ASSIGNMENT: Please return every line of the records below that holds the word "youtube".

RECORDS FOR THIS EXERCISE Start Marker

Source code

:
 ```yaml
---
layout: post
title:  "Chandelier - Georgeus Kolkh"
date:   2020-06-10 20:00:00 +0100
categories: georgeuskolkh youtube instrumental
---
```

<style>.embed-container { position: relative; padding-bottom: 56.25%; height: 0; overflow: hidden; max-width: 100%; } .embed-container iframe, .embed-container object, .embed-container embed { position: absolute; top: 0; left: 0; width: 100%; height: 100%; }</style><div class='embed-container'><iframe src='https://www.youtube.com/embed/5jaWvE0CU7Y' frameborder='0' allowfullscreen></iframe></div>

RECORDS FOR THIS EXERCISE End Marker

TASK RESPONSE:
categories: georgeuskolkh youtube instrumental
<style>.embed-container { position: relative; padding-bottom: 56.25%; height: 0; overflow: hidden; max-width: 100%; } .embed-container iframe, .embed-container object, .embed-container embed { position: absolute; top: 0; left: 0; width: 100%; height: 100%; }</style><div class='embed-container'><iframe src='https://www.youtube.com/embed/5jaWvE0CU7Y' frameborder='0' allowfullscreen></iframe></div>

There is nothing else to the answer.